If a line in the entries below contains "todo", copy it.

Rendered images with source text
-*-*-

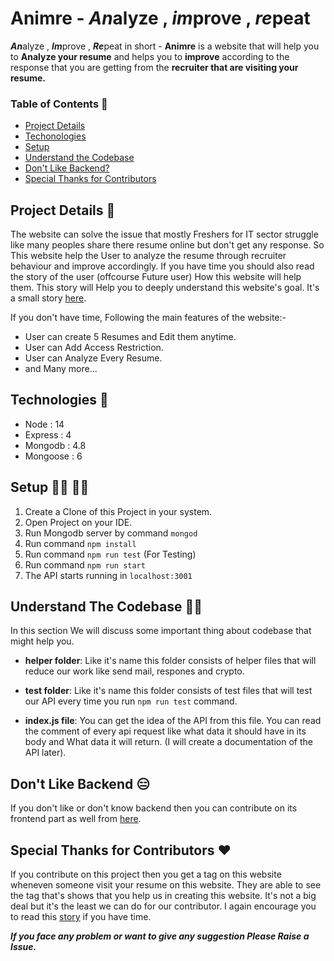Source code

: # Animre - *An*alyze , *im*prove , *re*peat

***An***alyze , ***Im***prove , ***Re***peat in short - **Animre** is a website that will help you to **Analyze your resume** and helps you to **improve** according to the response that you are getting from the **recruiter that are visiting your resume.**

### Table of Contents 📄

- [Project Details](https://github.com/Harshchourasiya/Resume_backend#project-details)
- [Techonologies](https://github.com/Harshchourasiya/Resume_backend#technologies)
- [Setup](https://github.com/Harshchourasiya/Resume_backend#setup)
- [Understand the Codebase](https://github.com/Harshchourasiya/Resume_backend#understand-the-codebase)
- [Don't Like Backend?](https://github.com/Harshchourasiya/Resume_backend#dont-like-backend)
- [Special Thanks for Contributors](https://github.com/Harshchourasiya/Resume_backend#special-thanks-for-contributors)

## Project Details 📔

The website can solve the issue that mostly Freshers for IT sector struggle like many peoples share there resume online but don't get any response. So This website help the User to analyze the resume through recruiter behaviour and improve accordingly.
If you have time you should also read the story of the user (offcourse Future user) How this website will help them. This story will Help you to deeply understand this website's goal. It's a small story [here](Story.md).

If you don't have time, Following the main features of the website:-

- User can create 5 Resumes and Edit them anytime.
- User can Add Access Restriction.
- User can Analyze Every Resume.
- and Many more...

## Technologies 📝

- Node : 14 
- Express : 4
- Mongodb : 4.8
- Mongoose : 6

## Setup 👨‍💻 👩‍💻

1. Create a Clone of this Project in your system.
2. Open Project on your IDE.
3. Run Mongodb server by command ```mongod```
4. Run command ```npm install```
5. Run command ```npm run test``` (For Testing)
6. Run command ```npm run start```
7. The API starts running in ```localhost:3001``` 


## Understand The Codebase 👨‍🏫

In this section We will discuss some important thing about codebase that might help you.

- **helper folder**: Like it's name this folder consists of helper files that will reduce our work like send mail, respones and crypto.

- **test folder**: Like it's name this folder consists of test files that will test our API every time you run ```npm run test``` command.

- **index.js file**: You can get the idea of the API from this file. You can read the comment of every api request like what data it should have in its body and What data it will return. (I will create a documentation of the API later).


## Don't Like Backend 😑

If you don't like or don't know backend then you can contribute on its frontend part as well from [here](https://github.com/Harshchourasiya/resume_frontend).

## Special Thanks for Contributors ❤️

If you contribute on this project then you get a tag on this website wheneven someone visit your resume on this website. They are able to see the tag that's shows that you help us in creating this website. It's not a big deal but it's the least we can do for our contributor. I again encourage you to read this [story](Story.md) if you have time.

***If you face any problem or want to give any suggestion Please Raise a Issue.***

-*-*-

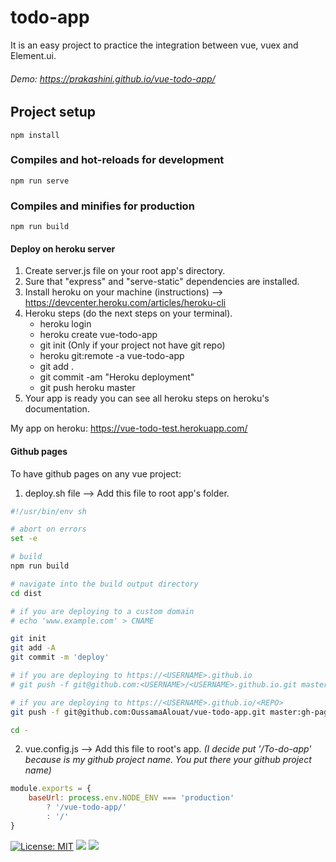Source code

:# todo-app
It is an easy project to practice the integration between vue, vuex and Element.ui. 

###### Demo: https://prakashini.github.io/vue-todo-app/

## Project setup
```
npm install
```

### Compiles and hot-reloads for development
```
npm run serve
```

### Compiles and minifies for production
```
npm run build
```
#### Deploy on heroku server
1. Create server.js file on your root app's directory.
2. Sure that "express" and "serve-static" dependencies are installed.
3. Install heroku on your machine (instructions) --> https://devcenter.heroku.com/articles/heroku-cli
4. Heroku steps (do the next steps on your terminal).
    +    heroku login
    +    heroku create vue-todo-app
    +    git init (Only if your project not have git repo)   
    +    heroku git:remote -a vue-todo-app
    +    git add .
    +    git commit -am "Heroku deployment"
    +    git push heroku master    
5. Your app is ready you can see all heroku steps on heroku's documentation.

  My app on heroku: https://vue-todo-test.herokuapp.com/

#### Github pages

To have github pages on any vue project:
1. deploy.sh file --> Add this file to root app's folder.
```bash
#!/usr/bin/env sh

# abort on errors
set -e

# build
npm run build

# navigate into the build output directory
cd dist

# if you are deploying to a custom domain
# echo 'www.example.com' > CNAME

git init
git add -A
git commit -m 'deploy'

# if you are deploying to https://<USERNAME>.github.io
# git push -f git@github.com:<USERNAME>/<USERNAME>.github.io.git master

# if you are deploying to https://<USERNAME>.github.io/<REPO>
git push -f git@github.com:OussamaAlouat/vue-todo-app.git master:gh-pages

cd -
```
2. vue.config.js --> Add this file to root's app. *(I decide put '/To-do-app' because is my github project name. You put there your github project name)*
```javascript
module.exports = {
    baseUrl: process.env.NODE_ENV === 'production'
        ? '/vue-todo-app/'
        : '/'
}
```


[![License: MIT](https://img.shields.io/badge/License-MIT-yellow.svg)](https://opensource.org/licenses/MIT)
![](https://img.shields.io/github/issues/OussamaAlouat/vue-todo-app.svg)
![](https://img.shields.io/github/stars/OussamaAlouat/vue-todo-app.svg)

-*-*-

- **Answer**:
:# todo-app
###### Demo: https://prakashini.github.io/vue-todo-app/
    +    heroku create vue-todo-app
    +    heroku git:remote -a vue-todo-app
  My app on heroku: https://vue-todo-test.herokuapp.com/
git push -f git@github.com:OussamaAlouat/vue-todo-app.git master:gh-pages
        ? '/vue-todo-app/'
![](https://img.shields.io/github/issues/OussamaAlouat/vue-todo-app.svg)
![](https://img.shields.io/github/stars/OussamaAlouat/vue-todo-app.svg)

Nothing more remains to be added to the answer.